Anwesha Sharma Enh22035
Anwesha Sharma Enh22035
(UNIVERSITY OF DELHI)
ASSIGNMENT
MODERN EUROPEAN DRAMA
NAME- ANWESHA
SHARMA ROLL NO.-
ENH22035 SEMESTER-
6
COURSE- BA. HONS ENGLISH
QUESTION 1- Critically analyze Chaplain and Yvette in Mother Courage and
Her Children.
ANSWER- Bertolt Brecht’s Mother Courage and Her Children is a landmark of epic
theatre that powerfully critiques war, capitalism, and human behavior. Two of the most
significant secondary characters in the play, the Chaplain and Yvette, play vital roles in
deepening its themes and messages. Each represents different ways individuals attempt to
survive in the chaos of war. The Chaplain, a former religious figure stripped of his clerical
role, becomes a symbol of the Church’s moral collapse during wartime. Yvette, a camp
prostitute, represents the commodification of love and the harsh reality faced by women in
a society dominated by war and commerce. Together, they reflect how people are shaped
—and often compromised—by the circumstances of conflict.
The Chaplain, who is never given a personal name, has lost his religious authority due to
the war and now travels alongside Mother Courage, offering practical help in return for
food and shelter. Rather than being a moral guide, he uses religious language to justify
violence and self-interest. His sermons, instead of offering comfort or critique, validate
war as part of divine will, exposing Brecht’s criticism of how religion can be used to
manipulate and control. The Chaplain’s behavior is marked by opportunism; he shifts his
views and alliances based on what benefits him at the moment. Although he occasionally
expresses disapproval of Mother Courage’s war profiteering, he quickly adapts to her way
of life when it proves convenient. This inconsistency reveals his lack of true conviction
and aligns with Brecht’s Marxist critique of institutions that serve power rather than
people.
Despite his religious background, the Chaplain lacks real moral strength. His dependence
on Mother Courage and his unfulfilled romantic interest in her underscore his
vulnerability. While he longs for emotional connection, she remains focused on survival
and commerce. His passivity and emotional neediness contrast with her resilience and
pragmatism, reinforcing the image of religion as ineffective in addressing real-world
suffering. The Chaplain ultimately becomes a figure of irrelevance—clinging to outdated
beliefs while the world around him is dictated by profit and survival.

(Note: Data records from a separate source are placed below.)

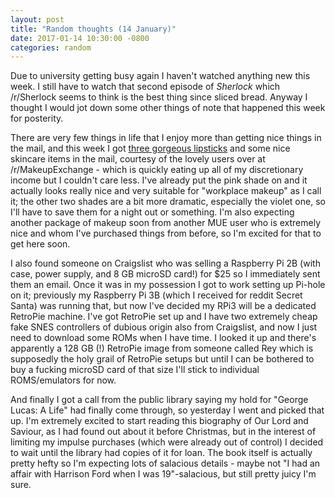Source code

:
 ```yaml
---
layout: post
title: "Random thoughts (14 January)"
date: 2017-01-14 10:30:00 -0800
categories: random
---
```

Due to university getting busy again I haven't watched anything new this week. I still have to watch that second episode of *Sherlock* which /r/Sherlock seems to think is the best thing since sliced bread. Anyway I thought I would jot down some other things of note that happened this week for posterity.

There are very few things in life that I enjoy more than getting nice things in the mail, and this week I got [three gorgeous lipsticks](/assets/lipsticks.jpg) and some nice skincare items in the mail, courtesy of the lovely users over at /r/MakeupExchange - which is quickly eating up all of my discretionary income but I couldn't care less. I've already put the pink shade on and it actually looks really nice and very suitable for "workplace makeup" as I call it; the other two shades are a bit more dramatic, especially the violet one, so I'll have to save them for a night out or something. I'm also expecting another package of makeup soon from another MUE user who is extremely nice and whom I've purchased things from before, so I'm excited for that to get here soon.

I also found someone on Craigslist who was selling a Raspberry Pi 2B (with case, power supply, and 8 GB microSD card!) for $25 so I immediately sent them an email. Once it was in my possession I got to work setting up Pi-hole on it; previously my Raspberry Pi 3B (which I received for reddit Secret Santa) was running that, but now I've decided my RPi3 will be a dedicated RetroPie machine. I've got RetroPie set up and I have two extremely cheap fake SNES controllers of dubious origin also from Craigslist, and now I just need to download some ROMs when I have time. I looked it up and there's apparently a 128 GB (!) RetroPie image from someone called Rey which is supposedly the holy grail of RetroPie setups but until I can be bothered to buy a fucking microSD card of that size I'll stick to individual ROMS/emulators for now.

And finally I got a call from the public library saying my hold for "George Lucas: A Life" had finally come through, so yesterday I went and picked that up. I'm extremely excited to start reading this biography of Our Lord and Saviour, as I had found out about it before Christmas, but in the interest of limiting my impulse purchases (which were already out of control) I decided to wait until the library had copies of it for loan. The book itself is actually pretty hefty so I'm expecting lots of salacious details - maybe not "I had an affair with Harrison Ford when I was 19"-salacious, but still pretty juicy I'm sure.
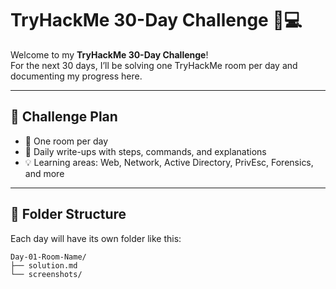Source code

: # TryHackMe 30-Day Challenge 🧠💻

Welcome to my **TryHackMe 30-Day Challenge**!  
For the next 30 days, I’ll be solving one TryHackMe room per day and documenting my progress here.

---

## 📅 Challenge Plan

- 🔐 One room per day  
- 📝 Daily write-ups with steps, commands, and explanations  
- 💡 Learning areas: Web, Network, Active Directory, PrivEsc, Forensics, and more

---

## 📁 Folder Structure

Each day will have its own folder like this:
```
Day-01-Room-Name/
├── solution.md
└── screenshots/
```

Yvette Pottier, by contrast, approaches survival from a more transactional angle. She first
appears as a lively, seductive woman who sings the “Fraternization Song,” a tune that
superficially celebrates love but is steeped in irony and bitterness. Her experiences have
taught her that relationships, particularly in times of war, are not about emotion but about
economic necessity. She uses her appearance and charm to get by, fully aware that love
and affection are luxuries few can afford. Through her, Brecht illustrates how deeply
human connection has been devalued in a world shaped by capitalism and conflict.
Later in the play, Yvette reemerges as a wealthy woman, having married a colonel. Her
transformation symbolizes the rewards that come from surrendering personal autonomy
for financial gain. Though now dressed in fine clothes and enjoying a higher status, she
has not found genuine fulfillment. Instead, her new role underscores the cost of survival
for women in a patriarchal, war-driven society. Her success feels hollow, built on a
system that objectifies her and strips her of agency. Brecht uses her journey to critique
how society forces women to commodify themselves just to survive.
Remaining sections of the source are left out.